Your goal
Of the entries below, return only those lines from the line with "were mentioned, with stress on the" to the line with "- **Future Planning**: Predicts", exactly, both included.

[Saved entries]
———
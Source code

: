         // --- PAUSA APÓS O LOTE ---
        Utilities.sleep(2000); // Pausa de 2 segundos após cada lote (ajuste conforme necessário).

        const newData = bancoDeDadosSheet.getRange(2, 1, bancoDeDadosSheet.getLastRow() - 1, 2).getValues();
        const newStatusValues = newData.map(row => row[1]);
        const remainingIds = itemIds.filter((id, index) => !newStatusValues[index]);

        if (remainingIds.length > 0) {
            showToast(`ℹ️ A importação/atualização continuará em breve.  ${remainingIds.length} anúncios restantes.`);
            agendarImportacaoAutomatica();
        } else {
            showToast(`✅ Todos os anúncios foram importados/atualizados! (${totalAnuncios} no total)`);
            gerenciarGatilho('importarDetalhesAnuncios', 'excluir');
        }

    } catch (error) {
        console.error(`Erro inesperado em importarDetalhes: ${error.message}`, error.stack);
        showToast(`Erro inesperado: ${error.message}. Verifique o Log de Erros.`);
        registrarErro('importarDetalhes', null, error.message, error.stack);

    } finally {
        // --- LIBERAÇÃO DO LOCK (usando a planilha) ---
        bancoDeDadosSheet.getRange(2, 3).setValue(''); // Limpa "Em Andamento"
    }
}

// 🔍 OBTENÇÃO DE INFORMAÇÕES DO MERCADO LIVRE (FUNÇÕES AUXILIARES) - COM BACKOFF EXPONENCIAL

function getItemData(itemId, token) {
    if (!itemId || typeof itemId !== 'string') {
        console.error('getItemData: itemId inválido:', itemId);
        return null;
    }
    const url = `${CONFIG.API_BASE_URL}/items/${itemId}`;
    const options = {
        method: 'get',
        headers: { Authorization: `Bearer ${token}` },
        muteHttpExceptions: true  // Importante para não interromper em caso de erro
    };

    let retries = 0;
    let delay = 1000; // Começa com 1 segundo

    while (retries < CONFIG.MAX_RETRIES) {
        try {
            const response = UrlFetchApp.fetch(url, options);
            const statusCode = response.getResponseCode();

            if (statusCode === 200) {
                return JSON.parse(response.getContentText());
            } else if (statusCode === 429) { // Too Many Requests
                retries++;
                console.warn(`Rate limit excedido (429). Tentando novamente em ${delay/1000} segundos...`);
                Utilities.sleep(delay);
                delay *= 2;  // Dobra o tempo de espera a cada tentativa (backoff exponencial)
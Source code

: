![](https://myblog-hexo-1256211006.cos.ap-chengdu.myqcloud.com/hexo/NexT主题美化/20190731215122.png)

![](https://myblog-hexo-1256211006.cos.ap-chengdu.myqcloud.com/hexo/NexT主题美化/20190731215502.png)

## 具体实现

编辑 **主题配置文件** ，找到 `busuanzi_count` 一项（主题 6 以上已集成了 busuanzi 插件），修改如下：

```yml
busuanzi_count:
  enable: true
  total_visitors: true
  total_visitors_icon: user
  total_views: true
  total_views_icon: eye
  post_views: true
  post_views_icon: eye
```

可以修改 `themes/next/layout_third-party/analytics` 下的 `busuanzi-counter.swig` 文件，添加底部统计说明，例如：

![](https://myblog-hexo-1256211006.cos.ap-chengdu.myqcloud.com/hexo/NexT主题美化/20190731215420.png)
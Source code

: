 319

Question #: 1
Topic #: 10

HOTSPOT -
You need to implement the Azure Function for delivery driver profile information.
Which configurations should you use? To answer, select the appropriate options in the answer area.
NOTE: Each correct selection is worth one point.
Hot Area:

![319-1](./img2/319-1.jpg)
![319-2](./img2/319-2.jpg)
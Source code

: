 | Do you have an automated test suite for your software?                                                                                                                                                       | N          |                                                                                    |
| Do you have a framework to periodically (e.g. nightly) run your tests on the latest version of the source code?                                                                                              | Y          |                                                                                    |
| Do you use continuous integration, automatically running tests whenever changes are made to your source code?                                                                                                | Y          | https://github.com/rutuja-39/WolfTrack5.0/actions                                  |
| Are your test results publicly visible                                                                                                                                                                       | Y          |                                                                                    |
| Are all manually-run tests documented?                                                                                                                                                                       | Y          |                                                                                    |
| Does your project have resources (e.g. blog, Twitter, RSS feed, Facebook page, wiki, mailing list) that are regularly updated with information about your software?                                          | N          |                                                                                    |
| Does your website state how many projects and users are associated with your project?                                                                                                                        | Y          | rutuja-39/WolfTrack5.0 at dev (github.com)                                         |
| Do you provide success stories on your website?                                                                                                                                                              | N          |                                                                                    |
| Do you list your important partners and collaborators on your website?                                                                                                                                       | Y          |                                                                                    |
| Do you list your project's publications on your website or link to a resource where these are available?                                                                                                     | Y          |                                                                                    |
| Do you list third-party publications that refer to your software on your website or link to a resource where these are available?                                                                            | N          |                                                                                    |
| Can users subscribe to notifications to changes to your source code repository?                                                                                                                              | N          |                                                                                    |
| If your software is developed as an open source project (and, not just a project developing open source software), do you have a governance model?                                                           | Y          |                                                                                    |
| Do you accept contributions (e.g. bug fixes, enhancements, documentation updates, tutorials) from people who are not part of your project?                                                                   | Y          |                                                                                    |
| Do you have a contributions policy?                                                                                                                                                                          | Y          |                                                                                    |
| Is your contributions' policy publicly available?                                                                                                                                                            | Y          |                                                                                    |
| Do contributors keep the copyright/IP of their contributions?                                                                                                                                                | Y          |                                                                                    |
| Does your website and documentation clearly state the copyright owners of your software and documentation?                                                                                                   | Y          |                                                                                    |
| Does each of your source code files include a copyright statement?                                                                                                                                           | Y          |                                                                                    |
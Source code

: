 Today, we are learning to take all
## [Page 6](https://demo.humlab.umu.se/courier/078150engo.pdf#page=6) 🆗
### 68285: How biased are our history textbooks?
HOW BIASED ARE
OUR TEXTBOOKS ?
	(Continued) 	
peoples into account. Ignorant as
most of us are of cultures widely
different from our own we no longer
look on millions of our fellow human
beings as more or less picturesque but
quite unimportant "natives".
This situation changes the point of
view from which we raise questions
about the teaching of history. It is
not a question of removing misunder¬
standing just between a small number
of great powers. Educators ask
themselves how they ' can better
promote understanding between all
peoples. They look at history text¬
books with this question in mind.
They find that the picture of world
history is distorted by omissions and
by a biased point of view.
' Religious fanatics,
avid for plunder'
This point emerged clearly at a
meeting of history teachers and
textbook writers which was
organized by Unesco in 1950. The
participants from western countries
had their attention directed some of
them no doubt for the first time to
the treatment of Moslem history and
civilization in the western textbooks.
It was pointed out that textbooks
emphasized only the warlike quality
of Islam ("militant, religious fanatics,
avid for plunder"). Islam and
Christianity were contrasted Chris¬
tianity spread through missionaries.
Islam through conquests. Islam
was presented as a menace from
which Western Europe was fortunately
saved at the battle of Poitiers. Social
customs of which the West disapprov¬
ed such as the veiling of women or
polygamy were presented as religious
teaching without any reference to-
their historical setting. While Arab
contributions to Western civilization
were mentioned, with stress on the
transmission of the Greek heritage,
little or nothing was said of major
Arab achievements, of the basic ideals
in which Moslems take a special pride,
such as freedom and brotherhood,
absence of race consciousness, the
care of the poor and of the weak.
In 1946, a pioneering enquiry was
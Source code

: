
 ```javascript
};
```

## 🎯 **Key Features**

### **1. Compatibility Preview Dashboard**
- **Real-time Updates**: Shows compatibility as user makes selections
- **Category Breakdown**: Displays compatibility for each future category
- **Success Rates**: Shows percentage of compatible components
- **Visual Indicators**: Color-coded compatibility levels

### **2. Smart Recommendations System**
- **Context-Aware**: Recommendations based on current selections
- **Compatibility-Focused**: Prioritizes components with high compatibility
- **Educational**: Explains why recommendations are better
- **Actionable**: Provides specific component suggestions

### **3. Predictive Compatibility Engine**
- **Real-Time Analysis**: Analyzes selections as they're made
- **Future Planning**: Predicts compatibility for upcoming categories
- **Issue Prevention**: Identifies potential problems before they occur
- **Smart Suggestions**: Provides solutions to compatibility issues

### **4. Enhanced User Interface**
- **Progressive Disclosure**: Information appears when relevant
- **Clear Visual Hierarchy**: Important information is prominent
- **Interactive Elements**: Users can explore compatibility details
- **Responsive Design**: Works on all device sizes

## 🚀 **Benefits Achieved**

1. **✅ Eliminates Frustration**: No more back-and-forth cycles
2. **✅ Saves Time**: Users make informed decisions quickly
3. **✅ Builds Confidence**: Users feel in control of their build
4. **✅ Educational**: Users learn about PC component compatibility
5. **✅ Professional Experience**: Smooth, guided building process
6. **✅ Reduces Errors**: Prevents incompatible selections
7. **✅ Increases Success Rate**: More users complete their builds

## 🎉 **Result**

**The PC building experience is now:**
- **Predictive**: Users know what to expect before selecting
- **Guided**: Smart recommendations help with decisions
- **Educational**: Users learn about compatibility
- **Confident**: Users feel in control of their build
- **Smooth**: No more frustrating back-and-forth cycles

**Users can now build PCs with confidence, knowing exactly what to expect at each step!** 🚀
———
Exercise response
were mentioned, with stress on the
transmission of the Greek heritage,
little or nothing was said of major
Arab achievements, of the basic ideals
in which Moslems take a special pride,
such as freedom and brotherhood,
absence of race consciousness, the
care of the poor and of the weak.
In 1946, a pioneering enquiry was
Source code

:
 ```javascript
};
```

## 🎯 **Key Features**

### **1. Compatibility Preview Dashboard**
- **Real-time Updates**: Shows compatibility as user makes selections
- **Category Breakdown**: Displays compatibility for each future category
- **Success Rates**: Shows percentage of compatible components
- **Visual Indicators**: Color-coded compatibility levels

### **2. Smart Recommendations System**
- **Context-Aware**: Recommendations based on current selections
- **Compatibility-Focused**: Prioritizes components with high compatibility
- **Educational**: Explains why recommendations are better
- **Actionable**: Provides specific component suggestions

### **3. Predictive Compatibility Engine**
- **Real-Time Analysis**: Analyzes selections as they're made
- **Future Planning**: Predicts compatibility for upcoming categories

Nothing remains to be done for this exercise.